Тем не менее я вытащила два куска хлеба для тостов, отскоблила плесень, появившуюся по углам, и пошла поставить их в гриль. Подставка для гриля была, как всегда, покрыта густым толстым слоем вонючего жира от бекона. Если бы я делала тост для себя, то пришла бы в ярость и стала бы скоблить подставку жесткой щеткой до кровавых мозолей, потом устроила бы домашнее собрание, на котором заявила бы, что каждый, пользующийся грилем, должен положить фольгу, чтобы жир можно было бы легко и просто убрать, оставив сияюще-чистую подставку, которую может сразу использовать некий домашний абстрактный вегетарианец (хотя я с таким бы привередой и за стол бы не села). Но я делала тост для Ричарда и подумала, что ему должен понравиться привкус старого бекона.

Я сунула хлеб в гриль и прислонилась к раковине, ожидая, пока он приготовится. Нет, не о такой жизни я мечтала. А это ведь мой двадцать седьмой день рождения! Я когда-то планировала, что к этому времени мой образ жизни будет напоминать рекламу растворимого кофе — костюм от Николь Фархи, полированные деревянные полы светлого дерева. Вместо этого я готовлю тосты из заплесневелого хлеба для нищего бухгалтера (интересно, неужели другие люди доверяют ему свои деньги?), с тревожными признаками занудства, в кухне, которую Всемирная организация здравоохранения закрыла бы немедленно, обнаружив в какой-нибудь из стран третьего мира. Мало похожая на модель, разодетую с головы до пят от Николь Фархи, я в тот момент хотела, чтобы на мне вместо тапочек были резиновые сапоги, которые защитили бы меня от грязи на полу.

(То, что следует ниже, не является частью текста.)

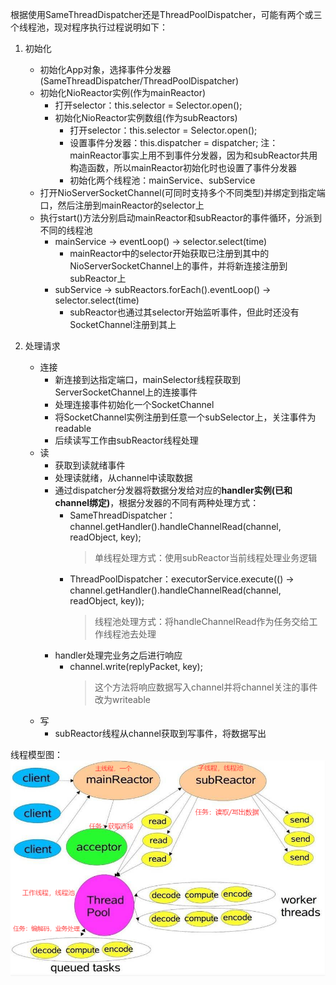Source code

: 

根据使用SameThreadDispatcher还是ThreadPoolDispatcher，可能有两个或三个线程池，现对程序执行过程说明如下：

1. 初始化
   * 初始化App对象，选择事件分发器(SameThreadDispatcher/ThreadPoolDispatcher)
   * 初始化NioReactor实例(作为mainReactor)
     - 打开selector：this.selector = Selector.open();
     - 初始化NioReactor实例数组(作为subReactors)
       - 打开selector：this.selector = Selector.open();
       - 设置事件分发器：this.dispatcher = dispatcher; 注：mainReactor事实上用不到事件分发器，因为和subReactor共用构造函数，所以mainReactor初始化时也设置了事件分发器
       - 初始化两个线程池：mainService、subService
   * 打开NioServerSocketChannel(可同时支持多个不同类型)并绑定到指定端口，然后注册到mainReactor的selector上
   * 执行start()方法分别启动mainReactor和subReactor的事件循环，分派到不同的线程池
     -  mainService
         -> eventLoop()
          -> selector.select(time)
        - mainReactor中的selector开始获取已注册到其中的NioServerSocketChannel上的事件，并将新连接注册到subReactor上
     -  subService
         -> subReactors.forEach().eventLoop()
          -> selector.select(time)
        - subReactor也通过其selector开始监听事件，但此时还没有SocketChannel注册到其上

2. 处理请求
   * 连接
     - 新连接到达指定端口，mainSelector线程获取到ServerSocketChannel上的连接事件
     - 处理连接事件初始化一个SocketChannel
     - 将SocketChannel实例注册到任意一个subSelector上，关注事件为readable
     - 后续读写工作由subReactor线程处理
   * 读
     - 获取到读就绪事件
     - 处理读就绪，从channel中读取数据
     - 通过dispatcher分发器将数据分发给对应的**handler实例(已和channel绑定)**，根据分发器的不同有两种处理方式：
       - SameThreadDispatcher：channel.getHandler().handleChannelRead(channel, readObject, key);
         > 单线程处理方式：使用subReactor当前线程处理业务逻辑
       - ThreadPoolDispatcher：executorService.execute(() -> channel.getHandler().handleChannelRead(channel, readObject, key));
         > 线程池处理方式：将handleChannelRead作为任务交给工作线程池去处理
     - handler处理完业务之后进行响应
       - channel.write(replyPacket, key);
         > 这个方法将响应数据写入channel并将channel关注的事件改为writeable
   * 写
     - subReactor线程从channel获取到写事件，将数据写出

线程模型图：
![主从reactor线程模型.png](etc/主从reactor线程模型.png)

По нижнему краю стен ползла плесень, похожая на инопланетное существо, готовое вытянуться и схватить меня за лодыжки. Группа членистоногих археологов копошилась в окаменевших остатках кошмарного лимонного напитка, который Сима приготовила, чтобы поразить своего (излишне говорить, что поражен он не был, и сообщил родителям, что отсутствие контроля над Симой грозит неприятностями). Черт побери, у нас даже не было тостера. У каждого цивилизованного человека в это мире есть тостер, говорила я себе. Уверена, что у очаровательной Арабеллы Гилберт есть один из этих огромных тостеров «Дуалит» в ее холостяцкой дизайнерской квартире. Уверена, что у Брайана тоже есть тостер. Такой блестяще-серебристый профессиональный аппарат, который может приготовить печенье и пончики, не сжигая их. Я мечтала о не подгоревшем печенье… Потом переключилась на Брайана.

В этот момент жир от бекона, оставшийся в поддоне гриля, вспыхнул ярким пламенем, быстро превратив тост в золу.

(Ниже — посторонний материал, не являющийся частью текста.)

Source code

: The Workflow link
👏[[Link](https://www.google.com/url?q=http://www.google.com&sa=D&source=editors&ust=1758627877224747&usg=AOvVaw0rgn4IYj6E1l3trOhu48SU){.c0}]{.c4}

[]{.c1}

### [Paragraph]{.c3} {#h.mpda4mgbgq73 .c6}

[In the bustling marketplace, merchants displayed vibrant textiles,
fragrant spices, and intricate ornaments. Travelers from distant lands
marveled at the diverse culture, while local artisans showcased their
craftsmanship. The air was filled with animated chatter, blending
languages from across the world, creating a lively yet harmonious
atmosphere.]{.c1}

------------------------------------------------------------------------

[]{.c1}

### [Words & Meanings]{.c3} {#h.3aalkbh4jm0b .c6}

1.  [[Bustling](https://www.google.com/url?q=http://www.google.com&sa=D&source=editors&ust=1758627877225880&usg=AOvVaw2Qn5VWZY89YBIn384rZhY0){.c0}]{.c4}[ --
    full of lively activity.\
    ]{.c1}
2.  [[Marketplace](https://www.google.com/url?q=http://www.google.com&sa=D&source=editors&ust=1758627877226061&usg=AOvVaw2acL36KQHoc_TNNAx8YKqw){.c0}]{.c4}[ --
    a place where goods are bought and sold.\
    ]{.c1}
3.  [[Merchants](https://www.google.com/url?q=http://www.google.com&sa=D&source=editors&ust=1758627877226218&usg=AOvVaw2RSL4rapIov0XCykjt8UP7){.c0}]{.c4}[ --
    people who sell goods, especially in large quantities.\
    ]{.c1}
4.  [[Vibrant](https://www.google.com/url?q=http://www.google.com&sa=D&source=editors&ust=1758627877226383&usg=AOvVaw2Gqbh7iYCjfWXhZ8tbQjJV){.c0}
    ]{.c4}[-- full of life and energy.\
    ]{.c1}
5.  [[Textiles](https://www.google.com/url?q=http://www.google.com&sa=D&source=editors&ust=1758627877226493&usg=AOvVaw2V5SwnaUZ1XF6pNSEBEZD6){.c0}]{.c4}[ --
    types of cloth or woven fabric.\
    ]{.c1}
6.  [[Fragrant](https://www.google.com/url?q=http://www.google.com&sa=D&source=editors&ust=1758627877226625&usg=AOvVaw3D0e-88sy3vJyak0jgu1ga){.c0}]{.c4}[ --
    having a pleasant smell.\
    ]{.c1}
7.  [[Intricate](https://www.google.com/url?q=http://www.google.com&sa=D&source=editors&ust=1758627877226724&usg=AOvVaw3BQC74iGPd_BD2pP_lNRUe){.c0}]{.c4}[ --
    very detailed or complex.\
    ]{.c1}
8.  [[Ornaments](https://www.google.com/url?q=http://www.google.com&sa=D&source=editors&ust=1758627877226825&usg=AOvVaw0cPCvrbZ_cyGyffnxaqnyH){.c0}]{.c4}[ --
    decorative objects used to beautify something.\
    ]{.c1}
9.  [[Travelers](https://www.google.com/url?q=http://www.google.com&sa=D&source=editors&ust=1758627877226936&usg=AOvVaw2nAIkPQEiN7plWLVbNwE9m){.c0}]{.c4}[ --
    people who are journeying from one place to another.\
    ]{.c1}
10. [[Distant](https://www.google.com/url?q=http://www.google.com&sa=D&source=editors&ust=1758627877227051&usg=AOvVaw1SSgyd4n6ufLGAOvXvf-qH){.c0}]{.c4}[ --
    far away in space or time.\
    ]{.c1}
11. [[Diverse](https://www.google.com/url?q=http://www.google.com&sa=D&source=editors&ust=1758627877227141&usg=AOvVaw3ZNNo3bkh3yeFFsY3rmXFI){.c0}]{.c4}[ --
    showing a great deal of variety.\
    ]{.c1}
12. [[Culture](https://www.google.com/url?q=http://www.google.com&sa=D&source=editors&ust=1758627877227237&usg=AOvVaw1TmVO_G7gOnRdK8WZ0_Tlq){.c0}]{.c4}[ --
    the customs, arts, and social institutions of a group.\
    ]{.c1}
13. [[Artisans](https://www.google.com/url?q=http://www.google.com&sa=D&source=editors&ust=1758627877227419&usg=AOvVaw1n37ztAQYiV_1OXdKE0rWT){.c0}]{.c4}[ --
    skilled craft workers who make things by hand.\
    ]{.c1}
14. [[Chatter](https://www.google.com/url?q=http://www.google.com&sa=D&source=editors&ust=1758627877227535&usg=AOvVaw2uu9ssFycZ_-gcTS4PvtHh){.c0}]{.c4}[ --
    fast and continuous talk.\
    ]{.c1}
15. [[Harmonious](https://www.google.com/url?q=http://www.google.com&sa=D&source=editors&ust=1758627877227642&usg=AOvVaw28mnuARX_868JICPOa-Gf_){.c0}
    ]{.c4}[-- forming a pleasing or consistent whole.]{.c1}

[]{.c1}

— Черт! — завопила я, вытаскивая поддон из гриля и безуспешно размахивая над ним ложкой.

В дверях кухни мгновенно появились Сима, Ричард и Жирный Джо и стали выкрикивать мне указания различной степени бесполезности.

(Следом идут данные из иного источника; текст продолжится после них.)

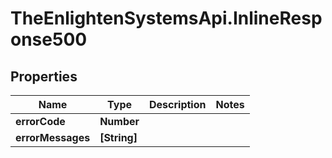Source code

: # TheEnlightenSystemsApi.InlineResponse500

## Properties

Name | Type | Description | Notes
------------ | ------------- | ------------- | -------------
**errorCode** | **Number** |  | 
**errorMessages** | **[String]** |  |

— Возьми огнетушитель! — крикнула Сима.

— Да в нем ни черта нет, — напомнила я. — Ты же его использовала, чтобы сделать снег на прошлое Рождество!

— Накрой его мокрой тряпкой, — сказал Ричард.

— Дурак, что ли. Это так чипсы делают, — ответил Жирный Джо.

— В данном случае это не чипсы, болван, — проинформировал его Ричард. — Вот как делают, когда горит жир. — Он смело шагнул к раковине, намочил в воде салфетку и накрыл сковородку, которую я как идиотка продолжала держать. Раздалось шипенье, и комната заполнилась ядовитым удушливым дымом. Ричард осторожно принял из моих рук сковороду с накинутой на нее тряпкой и поставил ее на конфорку. Затем он обнял меня за плечи и вопросительно посмотрел в глаза, ожидая, видимо, что я сейчас расплачусь или назову его героем. Я не сделала ни того ни другого.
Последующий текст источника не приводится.